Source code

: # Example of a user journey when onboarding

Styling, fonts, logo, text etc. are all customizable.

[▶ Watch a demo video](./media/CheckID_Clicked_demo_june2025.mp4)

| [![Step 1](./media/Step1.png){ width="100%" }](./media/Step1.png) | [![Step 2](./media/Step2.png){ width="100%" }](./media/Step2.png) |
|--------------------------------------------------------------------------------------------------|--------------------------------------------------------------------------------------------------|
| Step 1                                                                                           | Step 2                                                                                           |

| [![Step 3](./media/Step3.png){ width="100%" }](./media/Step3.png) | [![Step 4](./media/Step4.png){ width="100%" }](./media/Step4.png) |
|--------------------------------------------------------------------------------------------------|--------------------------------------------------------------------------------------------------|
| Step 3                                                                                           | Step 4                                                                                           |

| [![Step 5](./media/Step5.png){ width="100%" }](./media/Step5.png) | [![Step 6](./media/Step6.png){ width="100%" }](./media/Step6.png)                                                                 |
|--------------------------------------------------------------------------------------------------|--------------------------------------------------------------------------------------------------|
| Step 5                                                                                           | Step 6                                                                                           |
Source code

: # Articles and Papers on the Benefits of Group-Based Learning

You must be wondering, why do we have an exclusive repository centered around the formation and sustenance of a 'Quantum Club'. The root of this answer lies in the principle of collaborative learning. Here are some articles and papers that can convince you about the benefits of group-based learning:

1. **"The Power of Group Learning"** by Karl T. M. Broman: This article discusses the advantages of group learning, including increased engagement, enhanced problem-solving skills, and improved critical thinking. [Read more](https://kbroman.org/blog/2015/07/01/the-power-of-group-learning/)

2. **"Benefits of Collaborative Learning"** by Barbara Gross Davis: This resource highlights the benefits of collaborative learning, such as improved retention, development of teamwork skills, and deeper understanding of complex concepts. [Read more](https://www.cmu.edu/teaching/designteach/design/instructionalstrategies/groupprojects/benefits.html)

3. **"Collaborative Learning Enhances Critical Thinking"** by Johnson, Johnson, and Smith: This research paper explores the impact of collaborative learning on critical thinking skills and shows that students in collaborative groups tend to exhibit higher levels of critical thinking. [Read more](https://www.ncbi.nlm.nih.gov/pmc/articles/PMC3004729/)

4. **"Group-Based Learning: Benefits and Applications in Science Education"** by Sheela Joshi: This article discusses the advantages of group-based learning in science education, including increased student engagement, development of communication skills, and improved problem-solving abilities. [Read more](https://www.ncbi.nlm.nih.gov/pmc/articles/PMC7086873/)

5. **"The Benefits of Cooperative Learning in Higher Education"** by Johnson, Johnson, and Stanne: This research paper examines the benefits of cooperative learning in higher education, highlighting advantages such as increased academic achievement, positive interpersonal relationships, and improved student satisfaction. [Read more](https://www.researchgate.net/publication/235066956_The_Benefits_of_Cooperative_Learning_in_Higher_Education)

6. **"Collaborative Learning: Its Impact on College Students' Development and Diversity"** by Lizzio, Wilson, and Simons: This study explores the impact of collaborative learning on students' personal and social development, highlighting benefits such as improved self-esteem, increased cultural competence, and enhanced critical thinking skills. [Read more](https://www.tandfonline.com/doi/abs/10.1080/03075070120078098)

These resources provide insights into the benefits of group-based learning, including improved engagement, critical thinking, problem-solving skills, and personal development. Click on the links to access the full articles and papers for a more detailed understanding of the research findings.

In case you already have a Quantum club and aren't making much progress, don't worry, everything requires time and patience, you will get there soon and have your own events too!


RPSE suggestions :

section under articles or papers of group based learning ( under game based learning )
============================================================
**Instructions to follow**
Each line from the one containing "In case you" through the end of the material should be restated word for word; leave out every line before it.

**Solution to the exercise**
In case you already have a Quantum club and aren't making much progress, don't worry, everything requires time and patience, you will get there soon and have your own events too!


RPSE suggestions :

section under articles or papers of group based learning ( under game based learning )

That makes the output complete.